YUVA KÖYÜ VE YIVA TÜRK BOYU

Doç. Dr. Faruk GÜÇLÜ

Yıva ya da Yuva bir Türk boyunun adıdır. Ürgüplü tarihçi Refik Altınay tespitlerine göre Damat İbrahim Paşa zamanında Ürgüp yöresinde üç ekinlik(çiftlik ve tarım arazisi) Atçekenler Türkmen aşiretine bağlı Yıva oymağına ayrılmıştır. O tarihte Nevşehir bölgesi köyleri Ürgüp Kazasına bağlıdır. Yiva,Oğuz Han’ın oğullarından biri olan Deniz Han’ın oğullarından birisinin adıdır. Prof. Dr. Zeynep Korkmaz tespitlerine göre de Yörükan Taifesinden Yuva oymağı, Yuva Köyü’ne yerleştirilmiştir. Diğer tarihçilerin tespitleri de aynı yöndedir. Damat İbrahim Paşa döneminde bölge de konar göçer olarak yaşayan Türkmen aşiretlerinden Yuva Boyunun mevcut Yuva Köyüne yerleştirildiği anlaşılmaktadır.

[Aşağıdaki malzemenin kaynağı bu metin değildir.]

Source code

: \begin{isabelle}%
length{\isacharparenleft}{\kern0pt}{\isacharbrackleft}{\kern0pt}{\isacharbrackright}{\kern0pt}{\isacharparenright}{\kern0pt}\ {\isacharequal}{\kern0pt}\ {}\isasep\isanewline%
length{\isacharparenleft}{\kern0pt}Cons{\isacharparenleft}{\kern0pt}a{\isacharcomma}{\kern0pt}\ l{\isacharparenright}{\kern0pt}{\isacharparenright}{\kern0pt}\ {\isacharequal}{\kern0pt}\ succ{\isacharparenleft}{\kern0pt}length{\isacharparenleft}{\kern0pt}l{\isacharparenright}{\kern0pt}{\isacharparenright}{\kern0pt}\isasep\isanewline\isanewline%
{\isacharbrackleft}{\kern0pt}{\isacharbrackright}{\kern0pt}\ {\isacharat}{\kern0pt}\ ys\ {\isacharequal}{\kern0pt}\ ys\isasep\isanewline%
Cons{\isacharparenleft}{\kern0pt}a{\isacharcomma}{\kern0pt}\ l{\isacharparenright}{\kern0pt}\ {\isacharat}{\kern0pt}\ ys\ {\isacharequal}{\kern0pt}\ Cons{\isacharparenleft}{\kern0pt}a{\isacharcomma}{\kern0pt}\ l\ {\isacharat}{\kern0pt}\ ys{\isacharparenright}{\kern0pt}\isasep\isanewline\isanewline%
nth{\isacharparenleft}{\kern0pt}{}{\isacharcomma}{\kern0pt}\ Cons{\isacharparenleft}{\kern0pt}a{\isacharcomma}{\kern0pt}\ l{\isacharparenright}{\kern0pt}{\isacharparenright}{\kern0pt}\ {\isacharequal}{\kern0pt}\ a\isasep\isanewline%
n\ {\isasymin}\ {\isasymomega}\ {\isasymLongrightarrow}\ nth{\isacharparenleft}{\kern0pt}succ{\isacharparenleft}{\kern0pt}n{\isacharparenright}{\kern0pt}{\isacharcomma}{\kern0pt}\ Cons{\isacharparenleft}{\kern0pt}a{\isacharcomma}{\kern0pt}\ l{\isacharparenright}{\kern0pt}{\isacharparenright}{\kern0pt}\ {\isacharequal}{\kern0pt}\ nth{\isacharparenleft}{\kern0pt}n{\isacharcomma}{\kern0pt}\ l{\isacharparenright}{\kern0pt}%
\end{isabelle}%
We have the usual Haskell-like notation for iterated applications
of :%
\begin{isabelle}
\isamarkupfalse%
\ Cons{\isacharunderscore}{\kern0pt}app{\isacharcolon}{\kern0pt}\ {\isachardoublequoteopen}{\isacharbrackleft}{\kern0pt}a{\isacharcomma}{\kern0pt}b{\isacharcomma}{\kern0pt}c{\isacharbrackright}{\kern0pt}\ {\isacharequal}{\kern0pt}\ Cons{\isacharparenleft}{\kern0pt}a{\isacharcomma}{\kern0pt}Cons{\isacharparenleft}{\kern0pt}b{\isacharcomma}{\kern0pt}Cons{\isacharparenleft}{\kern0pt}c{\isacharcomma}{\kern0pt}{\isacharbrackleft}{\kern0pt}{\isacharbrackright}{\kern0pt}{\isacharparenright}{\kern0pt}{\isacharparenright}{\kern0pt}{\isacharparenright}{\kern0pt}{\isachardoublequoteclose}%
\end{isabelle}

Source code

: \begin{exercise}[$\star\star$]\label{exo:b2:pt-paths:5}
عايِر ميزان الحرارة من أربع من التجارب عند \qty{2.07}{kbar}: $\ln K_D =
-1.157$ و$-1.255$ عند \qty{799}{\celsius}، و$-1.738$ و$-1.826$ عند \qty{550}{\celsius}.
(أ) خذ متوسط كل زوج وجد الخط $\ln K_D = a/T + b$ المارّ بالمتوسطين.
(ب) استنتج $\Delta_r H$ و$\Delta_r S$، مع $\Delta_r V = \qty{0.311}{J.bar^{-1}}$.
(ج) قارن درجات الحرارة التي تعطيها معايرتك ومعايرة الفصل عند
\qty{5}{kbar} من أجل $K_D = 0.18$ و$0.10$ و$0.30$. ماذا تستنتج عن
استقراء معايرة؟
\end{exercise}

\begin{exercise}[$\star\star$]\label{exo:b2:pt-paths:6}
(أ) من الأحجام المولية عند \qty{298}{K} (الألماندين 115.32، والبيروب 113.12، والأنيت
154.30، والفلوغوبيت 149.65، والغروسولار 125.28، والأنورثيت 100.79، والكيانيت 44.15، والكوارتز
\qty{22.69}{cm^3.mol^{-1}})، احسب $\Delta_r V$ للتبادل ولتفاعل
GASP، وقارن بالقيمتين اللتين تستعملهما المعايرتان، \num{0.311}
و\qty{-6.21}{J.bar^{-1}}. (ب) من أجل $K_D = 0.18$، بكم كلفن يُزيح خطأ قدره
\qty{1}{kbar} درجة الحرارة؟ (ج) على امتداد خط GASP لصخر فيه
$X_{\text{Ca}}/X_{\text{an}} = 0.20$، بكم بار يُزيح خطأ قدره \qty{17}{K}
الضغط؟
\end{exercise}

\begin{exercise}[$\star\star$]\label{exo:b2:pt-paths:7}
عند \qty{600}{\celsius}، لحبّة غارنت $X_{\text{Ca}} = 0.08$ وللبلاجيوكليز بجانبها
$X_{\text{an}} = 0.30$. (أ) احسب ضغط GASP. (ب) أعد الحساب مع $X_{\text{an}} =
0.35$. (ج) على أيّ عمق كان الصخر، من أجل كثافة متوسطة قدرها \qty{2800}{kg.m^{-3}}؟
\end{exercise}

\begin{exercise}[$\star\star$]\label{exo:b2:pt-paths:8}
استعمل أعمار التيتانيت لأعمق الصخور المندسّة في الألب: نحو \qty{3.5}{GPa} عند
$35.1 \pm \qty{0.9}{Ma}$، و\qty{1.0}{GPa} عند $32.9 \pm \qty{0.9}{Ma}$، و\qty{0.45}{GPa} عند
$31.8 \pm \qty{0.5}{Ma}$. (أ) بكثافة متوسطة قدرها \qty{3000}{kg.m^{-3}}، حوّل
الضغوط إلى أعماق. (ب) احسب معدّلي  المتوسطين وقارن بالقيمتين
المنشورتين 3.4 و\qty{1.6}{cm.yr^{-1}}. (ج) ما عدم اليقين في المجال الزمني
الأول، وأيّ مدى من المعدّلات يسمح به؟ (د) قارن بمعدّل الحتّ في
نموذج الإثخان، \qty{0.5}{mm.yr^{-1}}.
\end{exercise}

16 YY Osmanlı kayıtlarında bölge de Yıva ya da Yuva adında bir yerleşim yeri mevcut değildir. Ancak Dobada, Sıvasa, Göstesin, Ağıllı ekseninde yani Yuva Köyü sınırlarını da içine alan alanda Tabal Krallığı’ndan kalma önemli tarihsel kalıntılar vardır. Nevşehir ve çevresinde yapılan kazılarda çıkan sonuçlara bakıldığında M.Ö. 3000 yıllarında bile insanların yasadıkları, uygarlıkların kurulduğu anlaşılmaktadır. Hatta Hitit egemenliği altındaki bu topraklarda yerli topluluklar yaşamıştır. M.Ö. 1800-2000 yılları arasında bu bölgede; Hititler Frigyalılar ve Lidyalılar arasında bu topraklar el değiştirmiştir. Daha sonra ise Büyük İskender bu bölgeyi Roma İmparatorluğu içine katmıştır. Sonraki dönemde bölge Selçuklu ve Osmanlı egemenliğine geçmiştir. Yuva Köyünün bugün bağlı olduğu Acıgöl İlçesi, oğuzların Kaçar boyundan olan Horasan Erenlerinden Piri Bey tarafından 1525 yılında kurulmuştur.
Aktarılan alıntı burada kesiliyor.